La place du coaching et de la formation professionnelle dans la prévention des risques psychosociaux
Par Jean-Marie Lançon
Jean-Marie Lançon est médecin et victimologue, attaché au réseau national des Cellules d’Urgence Medico-Psychologique depuis plus de 10 ans. Il a créé en 2001 le cabinet LANÇON CONSEIL, au sein duquel il développe en parallèle une activité de conseil et de coaching ciblée sur la prévention et la prise en charge des risques psychosociaux.
Introduction
La prise en charge des risques psychosociaux au sein d’un programme adapté de gestion des risques professionnels nécessite la mise en oeuvre de plusieurs outils et process, parmi lesquels l’évaluation tient une place centrale. Les actions de conseil, de formation professionnelle continue et de coaching constituent « l’arsenal » complémentaire, principalement dans la mise en place des actions correctives sur les risques relevés au cours de l’évaluation.

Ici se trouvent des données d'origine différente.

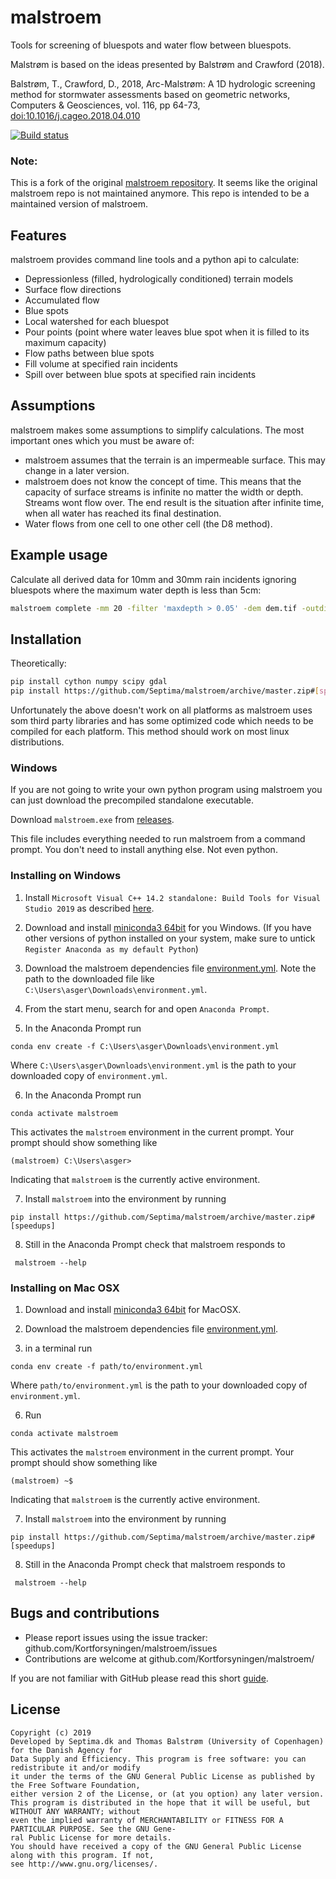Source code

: malstroem
=========
Tools for screening of bluespots and water flow between bluespots.

Malstrøm is based on the ideas presented by Balstrøm and Crawford (2018).

Balstrøm, T., Crawford, D., 2018, Arc-Malstrøm: A 1D hydrologic screening method for stormwater assessments based on geometric networks, Computers & Geosciences, vol. 116, pp 64-73, [doi:10.1016/j.cageo.2018.04.010](https://doi.org/10.1016/j.cageo.2018.04.010)

[![Build status](https://ci.appveyor.com/api/projects/status/hhnnd65moi0fl71w/branch/master?svg=true)](https://ci.appveyor.com/project/Septima/malstroem/branch/master)

### Note:
This is a fork of the original [malstroem repository](https://github.com/Kortforsyningen/malstroem). It seems like the original malstroem repo is not maintained anymore. This repo is intended to be a maintained version of malstroem.

Features
--------
malstroem provides command line tools and a python api to calculate:

* Depressionless (filled, hydrologically conditioned) terrain models
* Surface flow directions
* Accumulated flow
* Blue spots
* Local watershed for each bluespot
* Pour points (point where water leaves blue spot when it is filled to its maximum capacity)
* Flow paths between blue spots
* Fill volume at specified rain incidents
* Spill over between blue spots at specified rain incidents

Assumptions
-----------
malstroem makes some assumptions to simplify calculations. The most important ones which you must be aware of:

* malstroem assumes that the terrain is an impermeable surface. This may change in a later version.
* malstroem does not know the concept of time. This means that the capacity of surface streams is infinite no matter the
width or depth. Streams wont flow over. The end result is the situation after infinite time, when all water has reached
its final destination.
* Water flows from one cell to one other cell (the D8 method).

Example usage
-------------
Calculate all derived data for 10mm and 30mm rain incidents ignoring bluespots where the maximum water depth is less than 5cm:

```bash
malstroem complete -mm 20 -filter 'maxdepth > 0.05' -dem dem.tif -outdir c:\outputdirectory
```


Installation
------------

Theoretically:

```bash
pip install cython numpy scipy gdal
pip install https://github.com/Septima/malstroem/archive/master.zip#[speedups]
```

Unfortunately the above doesn't work on all platforms as malstroem uses som third party libraries and has some optimized code which needs to be compiled for each platform. This method should work on most linux distributions.

### Windows
If you are not going to write your own python program using malstroem you can just download the precompiled standalone executable.

Download `malstroem.exe` from [releases](https://github.com/Septima/malstroem/releases).

This file includes everything needed to run malstroem from a command prompt. You don't need to install anything else. Not even python.


### Installing on Windows
1. Install `Microsoft Visual C++ 14.2 standalone: Build Tools for Visual Studio 2019` as described [here](https://wiki.python.org/moin/WindowsCompilers#Microsoft_Visual_C.2B-.2B-_14.2_standalone:_Build_Tools_for_Visual_Studio_2019_.28x86.2C_x64.2C_ARM.2C_ARM64.29).

2. Download and install [miniconda3 64bit](https://docs.conda.io/en/latest/miniconda.html) for you Windows. (If you have other versions of python installed on your system, make sure to untick `Register Anaconda as my default Python`)

3. Download the malstroem dependencies file [environment.yml](https://github.com/Septima/malstroem/raw/master/environment.yml). Note the path to the downloaded file like `C:\Users\asger\Downloads\environment.yml`.

4. From the start menu, search for and open `Anaconda Prompt`.

5. In the Anaconda Prompt run
```
conda env create -f C:\Users\asger\Downloads\environment.yml
```
Where `C:\Users\asger\Downloads\environment.yml` is the path to your downloaded copy of `environment.yml`.

6. In the Anaconda Prompt run
```
conda activate malstroem
```
This activates the `malstroem` environment in the current prompt. Your prompt should show something like
```
(malstroem) C:\Users\asger>
```
Indicating that `malstroem` is the currently active environment.

7. Install `malstroem` into the environment by running
```
pip install https://github.com/Septima/malstroem/archive/master.zip#[speedups]
```
8. Still in the Anaconda Prompt check that malstroem responds to
```
 malstroem --help
 ```
 
### Installing on Mac OSX
1. Download and install [miniconda3 64bit](https://docs.conda.io/en/latest/miniconda.html) for MacOSX.

2. Download the malstroem dependencies file [environment.yml](https://github.com/Septima/malstroem/raw/master/environment.yml).

3. in a terminal run
```
conda env create -f path/to/environment.yml
```
Where `path/to/environment.yml` is the path to your downloaded copy of `environment.yml`.

6. Run
```
conda activate malstroem
```
This activates the `malstroem` environment in the current prompt. Your prompt should show something like
```
(malstroem) ~$
```
Indicating that `malstroem` is the currently active environment.

7. Install `malstroem` into the environment by running
```
pip install https://github.com/Septima/malstroem/archive/master.zip#[speedups]
```
8. Still in the Anaconda Prompt check that malstroem responds to
```
 malstroem --help
 ```



Bugs and contributions
----------------------
- Please report issues using the issue tracker: github.com/Kortforsyningen/malstroem/issues
- Contributions are welcome at github.com/Kortforsyningen/malstroem/

If you are not familiar with GitHub please read this short [guide](https://guides.github.com/activities/contributing-to-open-source/).

License
-------
```
Copyright (c) 2019
Developed by Septima.dk and Thomas Balstrøm (University of Copenhagen) for the Danish Agency for
Data Supply and Efficiency. This program is free software: you can redistribute it and/or modify
it under the terms of the GNU General Public License as published by the Free Software Foundation,
either version 2 of the License, or (at you option) any later version.
This program is distributed in the hope that it will be useful, but WITHOUT ANY WARRANTY; without
even the implied warranty of MERCHANTABILITY or FITNESS FOR A PARTICULAR PURPOSE. See the GNU Gene-
ral Public License for more details.
You should have received a copy of the GNU General Public License along with this program. If not,
see http://www.gnu.org/licenses/.
```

La formation professionnelle continue permet la transmission de savoirs et de connaissances avec pour but de les transformer en compétences. Le formateur est en position d’expert. Il apporte des contenus externes.
Le coaching relève plus d’une action d’accompagnement qui permet l’émergence de compétences intrinsèques et l’optimisation de savoirs préexistants. Le coach est en position de facilitateur, il ne juge pas, ne « sait pas ». Il est un « catalyseur » de la création de nouvelles compétences.
Nous aborderons la place de ces deux outils dans la prévention des risques psychosociaux autour de deux aspects : le niveau de prévention et l’approche individuelle ou collective.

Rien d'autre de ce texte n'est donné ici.